Yesterday was the opening day of the Wisconsin Film Fest. I didn’t take the day off from work, but My Darling B did. Didn’t get her out of the office, though; she still had to go in for a ten o’clock meeting. That’s just how awesomely important she is: The DMV can’t go on without her at the ten o’clock meeting.
She went home after she was done with that nonsense, did some very important things (napped), then returned to the office to pick me up after I bolted at quitting time.
Opening night ceremonies consisted of a catered party before the show, which was all right but we probably paid too much for it. The noshies were not bad, the beer was pretty good, but the venue was too small for the fiftyish people who sardined themselves into it. And it was too loud: when an acapella group of college students came in to sing us a few songs, the attendees wouldn’t shut up. I moved as close as possible without getting into their faces and yet I was able to hear only one song, and even then I think I was filling in because I knew the words.
Then, on to the show! This is the 20th year of the Wisconsin Film Fest, so the director of the first film fest (can’t remember his name & can’t find it on the internet) came out to give us a little talk about the festival’s history, followed by Ben Reiser, the festival’s PR man, who usually comes out to thank all the people who made the festival possible and somehow makes it sound like a standup routine. A panel of jurists interrupted Ben to hand out the Golden Badger awards to three talented film makers, after which the acapella group from the party filed on stage to sing their arrangement of Ice & Snow, the song featured in the opening sequence shown before every movie at the 2014 film fest and which has become the theme song of every opening sequence ever since.
Finally, the movie! Or movies, because there was a short (“Elemental”) before the feature film, “Mountain.” The short was a guy dancing, filmed in various outdoor settings.

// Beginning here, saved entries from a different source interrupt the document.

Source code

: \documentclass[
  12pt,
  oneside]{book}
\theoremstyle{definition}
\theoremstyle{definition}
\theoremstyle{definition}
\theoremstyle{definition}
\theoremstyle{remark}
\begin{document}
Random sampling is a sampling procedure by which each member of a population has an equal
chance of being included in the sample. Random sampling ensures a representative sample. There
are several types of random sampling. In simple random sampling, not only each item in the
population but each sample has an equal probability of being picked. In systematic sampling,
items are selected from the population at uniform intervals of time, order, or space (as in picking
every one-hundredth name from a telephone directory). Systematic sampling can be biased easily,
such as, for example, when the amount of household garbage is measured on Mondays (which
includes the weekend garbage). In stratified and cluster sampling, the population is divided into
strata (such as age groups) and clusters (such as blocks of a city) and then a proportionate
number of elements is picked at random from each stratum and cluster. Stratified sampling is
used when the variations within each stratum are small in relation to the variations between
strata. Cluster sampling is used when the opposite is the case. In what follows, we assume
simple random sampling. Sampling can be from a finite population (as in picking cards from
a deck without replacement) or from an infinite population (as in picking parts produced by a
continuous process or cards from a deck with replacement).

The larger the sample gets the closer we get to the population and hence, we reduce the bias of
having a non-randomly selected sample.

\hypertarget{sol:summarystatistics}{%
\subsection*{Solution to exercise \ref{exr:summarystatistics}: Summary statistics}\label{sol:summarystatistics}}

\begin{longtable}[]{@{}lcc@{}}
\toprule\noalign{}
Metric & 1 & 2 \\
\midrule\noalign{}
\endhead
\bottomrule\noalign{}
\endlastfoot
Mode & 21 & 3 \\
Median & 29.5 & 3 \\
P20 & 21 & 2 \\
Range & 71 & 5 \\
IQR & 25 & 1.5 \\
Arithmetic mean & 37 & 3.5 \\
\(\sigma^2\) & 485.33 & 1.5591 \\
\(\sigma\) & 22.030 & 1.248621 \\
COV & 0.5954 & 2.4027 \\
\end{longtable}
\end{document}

I liked it, but it really wasn’t much more than that. “Mountain” was sort of a video collage of mountains and the crazy things people do on and around them. And they were pretty much all crazy things: aside from the obvious (skiing, snowboarding), they climbed up them with bikes over their shoulders, then rode the bikes down at breakneck speed; they jumped from helicopters onto peaks overloaded with snow and rode snowboards ahead of the avalanche they started; they skimmed the rocky flanks of mountains in their wingsuits; they climbed hundreds of feet up the sheer, granite walls with no ropes for safety; and always, always they hurt themselves doing it. But, presumably, they kept on doing it, because people are stupid. Willem Dafoe read a voiceover script that took a stab at explaining the how and why of all this, and he sounded great, but I’m no closer to understanding why anyone would want to snowboard through an avalanche.
Fun bit o’ trivia: Willem Dafoe was born in Appleton, Wisconsin – same as your friendly neighborhood Oman.